Pilonidal sinus

Specialty of Colorectal surgery

What is the pilonidal sinus?

A pilonidal sinus is a small tunnel in the skin which can fill with pus or fluid, resulting in either a cyst or abscess. These usually occur in the top of the buttocks where they divide. They do not always produce symptoms, however, if it becomes infected it requires attention. If you are aware of a pilonidal sinus, but it is not infected, it is important to take a ‘watch and wait’ approach. 

What are the symptoms of a pilonidal sinus?

If the pilonidal sinus becomes infected, then a cyst or abscess can form which can cause pain and discomfort, particularly when sitting down. Hence, infected pilonidal sinuses are common in people who sit down a lot, such as lorry or taxi drivers.

Signs of an infected pilonidal sinus are:

  • swelling, pain and tenderness
  • red skin around the cyst
  • pain when sitting
  • pus

What causes a pilonidal sinus?

The cause of a pilonidal sinus is still unknown, however, it is thought to be caused by a combination of the following:

  • Friction from sitting down a lot, which can cause an ingrown hair which leads to a pilonidal sinus forming.
  • A change in hormones. Pilonidal sinuses form after puberty. 

How can an infected pilonidal sinus be prevented?

It can help to keep the area very clean, and to avoid sitting for long periods of time. 
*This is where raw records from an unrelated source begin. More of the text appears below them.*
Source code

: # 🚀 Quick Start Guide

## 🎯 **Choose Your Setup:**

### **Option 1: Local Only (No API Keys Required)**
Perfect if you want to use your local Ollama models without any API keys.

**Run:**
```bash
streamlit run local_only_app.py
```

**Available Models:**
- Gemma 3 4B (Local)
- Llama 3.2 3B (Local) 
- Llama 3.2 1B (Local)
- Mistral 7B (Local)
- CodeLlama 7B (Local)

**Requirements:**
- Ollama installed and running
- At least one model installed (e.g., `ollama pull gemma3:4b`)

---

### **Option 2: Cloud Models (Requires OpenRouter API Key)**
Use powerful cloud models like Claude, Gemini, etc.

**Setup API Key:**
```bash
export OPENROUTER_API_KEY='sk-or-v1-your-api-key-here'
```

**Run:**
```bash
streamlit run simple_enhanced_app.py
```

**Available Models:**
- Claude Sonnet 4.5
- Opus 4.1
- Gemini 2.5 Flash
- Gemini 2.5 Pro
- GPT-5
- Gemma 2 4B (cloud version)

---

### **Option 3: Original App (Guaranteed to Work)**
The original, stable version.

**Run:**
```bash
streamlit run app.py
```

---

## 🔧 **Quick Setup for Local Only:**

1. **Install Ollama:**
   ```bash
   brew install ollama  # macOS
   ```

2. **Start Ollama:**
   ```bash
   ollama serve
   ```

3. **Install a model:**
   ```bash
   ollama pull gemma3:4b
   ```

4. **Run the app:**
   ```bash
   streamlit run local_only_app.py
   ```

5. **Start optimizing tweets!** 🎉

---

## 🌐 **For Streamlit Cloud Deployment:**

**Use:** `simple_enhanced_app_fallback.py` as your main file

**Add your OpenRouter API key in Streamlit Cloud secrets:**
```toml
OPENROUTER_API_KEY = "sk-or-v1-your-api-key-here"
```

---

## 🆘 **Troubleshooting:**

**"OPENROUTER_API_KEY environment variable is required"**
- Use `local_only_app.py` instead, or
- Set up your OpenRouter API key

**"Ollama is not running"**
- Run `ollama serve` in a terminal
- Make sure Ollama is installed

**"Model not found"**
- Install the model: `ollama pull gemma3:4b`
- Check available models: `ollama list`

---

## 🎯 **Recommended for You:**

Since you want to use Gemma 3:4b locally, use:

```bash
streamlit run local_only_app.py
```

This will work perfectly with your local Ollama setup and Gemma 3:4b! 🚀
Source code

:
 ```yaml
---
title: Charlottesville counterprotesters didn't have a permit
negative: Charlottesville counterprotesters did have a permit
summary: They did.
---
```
What is the treatment for a pilonidal sinus?

If the infected pilonidal sinus is not too painful or advanced, then antibiotics will be prescribed to fight the infection. However, this treatment does not fully heal the sinus, so after the infection is gone, it is important to keep the area clean and hair-free with frequent shaving.

If the infection is particularly bad, the abscess might be lanced to drain the pus, hair and blood from the sinus. Once it is healed, it is important to pay attention to the site and keep it clean. Depending on the size of the abscess, this procedure will be done either under local or general anaesthetic.

Surgery can also be carried out to remove the sinus altogether. The wound will either be left to heal openly, or it will be flattened and closed with stitches. Both have their advantages and disadvantages. Open healing has a lower risk of the sinus returning, however, recovery time is up to 12 weeks. Closed healing has a quicker recovery time, but the chances of infection returning are higher.